[TASK REQUIREMENTS]:
Output range, inclusive: from the line containing "Si buscas el" to the line containing "Dados todos estos". Restate those lines from the data below word for word and only those.

[Plain-text document sources]
□ □ □ □ □
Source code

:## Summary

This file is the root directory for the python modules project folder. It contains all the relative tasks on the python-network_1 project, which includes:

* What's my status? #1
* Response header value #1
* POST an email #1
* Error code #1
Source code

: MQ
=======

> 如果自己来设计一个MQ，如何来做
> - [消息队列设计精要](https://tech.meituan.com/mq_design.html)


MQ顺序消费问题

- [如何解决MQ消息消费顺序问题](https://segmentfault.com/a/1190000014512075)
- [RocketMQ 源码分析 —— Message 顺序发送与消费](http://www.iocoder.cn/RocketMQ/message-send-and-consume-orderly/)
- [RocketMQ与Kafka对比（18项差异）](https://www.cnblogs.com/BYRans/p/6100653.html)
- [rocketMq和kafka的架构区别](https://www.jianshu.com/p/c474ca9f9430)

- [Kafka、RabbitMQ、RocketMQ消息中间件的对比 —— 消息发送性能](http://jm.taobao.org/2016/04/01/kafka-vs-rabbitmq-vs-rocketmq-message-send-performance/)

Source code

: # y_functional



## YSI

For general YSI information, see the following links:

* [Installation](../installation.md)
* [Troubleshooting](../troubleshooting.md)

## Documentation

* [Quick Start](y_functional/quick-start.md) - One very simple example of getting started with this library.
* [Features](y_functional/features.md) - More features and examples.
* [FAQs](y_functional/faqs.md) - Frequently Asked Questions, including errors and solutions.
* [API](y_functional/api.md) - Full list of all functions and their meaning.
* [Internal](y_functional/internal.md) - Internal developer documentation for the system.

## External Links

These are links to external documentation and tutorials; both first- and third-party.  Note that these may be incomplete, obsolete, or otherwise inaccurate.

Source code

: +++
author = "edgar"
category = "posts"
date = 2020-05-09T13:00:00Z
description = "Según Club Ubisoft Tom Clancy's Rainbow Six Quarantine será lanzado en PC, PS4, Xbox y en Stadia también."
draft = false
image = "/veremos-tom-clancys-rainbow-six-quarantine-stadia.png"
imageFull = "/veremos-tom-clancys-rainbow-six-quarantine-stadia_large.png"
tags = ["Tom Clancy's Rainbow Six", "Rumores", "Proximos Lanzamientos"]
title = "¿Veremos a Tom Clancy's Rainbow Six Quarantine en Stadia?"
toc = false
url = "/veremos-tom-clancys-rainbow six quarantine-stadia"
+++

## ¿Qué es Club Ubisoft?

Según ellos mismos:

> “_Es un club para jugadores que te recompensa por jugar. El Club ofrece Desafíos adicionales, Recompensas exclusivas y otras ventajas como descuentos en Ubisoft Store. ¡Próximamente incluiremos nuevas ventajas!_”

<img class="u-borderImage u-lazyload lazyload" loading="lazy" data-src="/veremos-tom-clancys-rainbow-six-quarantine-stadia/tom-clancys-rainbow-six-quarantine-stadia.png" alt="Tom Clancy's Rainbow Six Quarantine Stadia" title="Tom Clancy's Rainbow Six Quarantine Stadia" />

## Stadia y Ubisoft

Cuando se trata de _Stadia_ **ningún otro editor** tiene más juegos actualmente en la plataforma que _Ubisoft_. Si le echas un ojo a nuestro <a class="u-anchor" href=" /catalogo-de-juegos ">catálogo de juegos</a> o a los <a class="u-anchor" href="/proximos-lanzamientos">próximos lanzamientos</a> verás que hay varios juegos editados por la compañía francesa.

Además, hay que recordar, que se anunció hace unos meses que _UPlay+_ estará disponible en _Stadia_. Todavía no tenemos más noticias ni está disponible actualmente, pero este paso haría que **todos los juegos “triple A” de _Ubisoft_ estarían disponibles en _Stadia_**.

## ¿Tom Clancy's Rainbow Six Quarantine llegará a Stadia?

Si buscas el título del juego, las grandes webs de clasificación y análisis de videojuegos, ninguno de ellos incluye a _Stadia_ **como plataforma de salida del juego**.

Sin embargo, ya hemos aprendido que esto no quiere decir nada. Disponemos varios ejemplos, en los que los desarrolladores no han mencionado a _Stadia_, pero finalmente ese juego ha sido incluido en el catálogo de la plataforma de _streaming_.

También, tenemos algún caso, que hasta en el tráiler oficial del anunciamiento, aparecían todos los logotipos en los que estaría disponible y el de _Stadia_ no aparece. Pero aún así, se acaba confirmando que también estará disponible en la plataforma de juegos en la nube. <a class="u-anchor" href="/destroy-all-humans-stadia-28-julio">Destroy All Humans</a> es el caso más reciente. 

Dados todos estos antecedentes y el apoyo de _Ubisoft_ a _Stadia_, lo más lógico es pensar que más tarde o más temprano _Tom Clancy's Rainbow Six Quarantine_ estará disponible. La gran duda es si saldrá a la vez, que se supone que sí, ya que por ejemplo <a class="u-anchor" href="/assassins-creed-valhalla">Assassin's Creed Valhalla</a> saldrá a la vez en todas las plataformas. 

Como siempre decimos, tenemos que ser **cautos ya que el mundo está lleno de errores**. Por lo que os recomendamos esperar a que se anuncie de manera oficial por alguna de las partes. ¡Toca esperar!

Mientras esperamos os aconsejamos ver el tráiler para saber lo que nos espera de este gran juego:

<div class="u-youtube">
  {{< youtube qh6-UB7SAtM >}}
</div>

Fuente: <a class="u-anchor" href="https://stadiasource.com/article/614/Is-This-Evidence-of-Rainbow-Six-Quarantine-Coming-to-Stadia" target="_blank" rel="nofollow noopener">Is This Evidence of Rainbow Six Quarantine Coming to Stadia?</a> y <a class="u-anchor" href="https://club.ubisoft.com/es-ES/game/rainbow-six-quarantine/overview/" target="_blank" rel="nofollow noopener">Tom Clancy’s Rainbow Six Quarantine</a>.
□ □ □ □ □
[ANSWER SECTION]:
Si buscas el título del juego, las grandes webs de clasificación y análisis de videojuegos, ninguno de ellos incluye a _Stadia_ **como plataforma de salida del juego**.

Sin embargo, ya hemos aprendido que esto no quiere decir nada. Disponemos varios ejemplos, en los que los desarrolladores no han mencionado a _Stadia_, pero finalmente ese juego ha sido incluido en el catálogo de la plataforma de _streaming_.

También, tenemos algún caso, que hasta en el tráiler oficial del anunciamiento, aparecían todos los logotipos en los que estaría disponible y el de _Stadia_ no aparece. Pero aún así, se acaba confirmando que también estará disponible en la plataforma de juegos en la nube. <a class="u-anchor" href="/destroy-all-humans-stadia-28-julio">Destroy All Humans</a> es el caso más reciente. 

Dados todos estos antecedentes y el apoyo de _Ubisoft_ a _Stadia_, lo más lógico es pensar que más tarde o más temprano _Tom Clancy's Rainbow Six Quarantine_ estará disponible. La gran duda es si saldrá a la vez, que se supone que sí, ya que por ejemplo <a class="u-anchor" href="/assassins-creed-valhalla">Assassin's Creed Valhalla</a> saldrá a la vez en todas las plataformas. 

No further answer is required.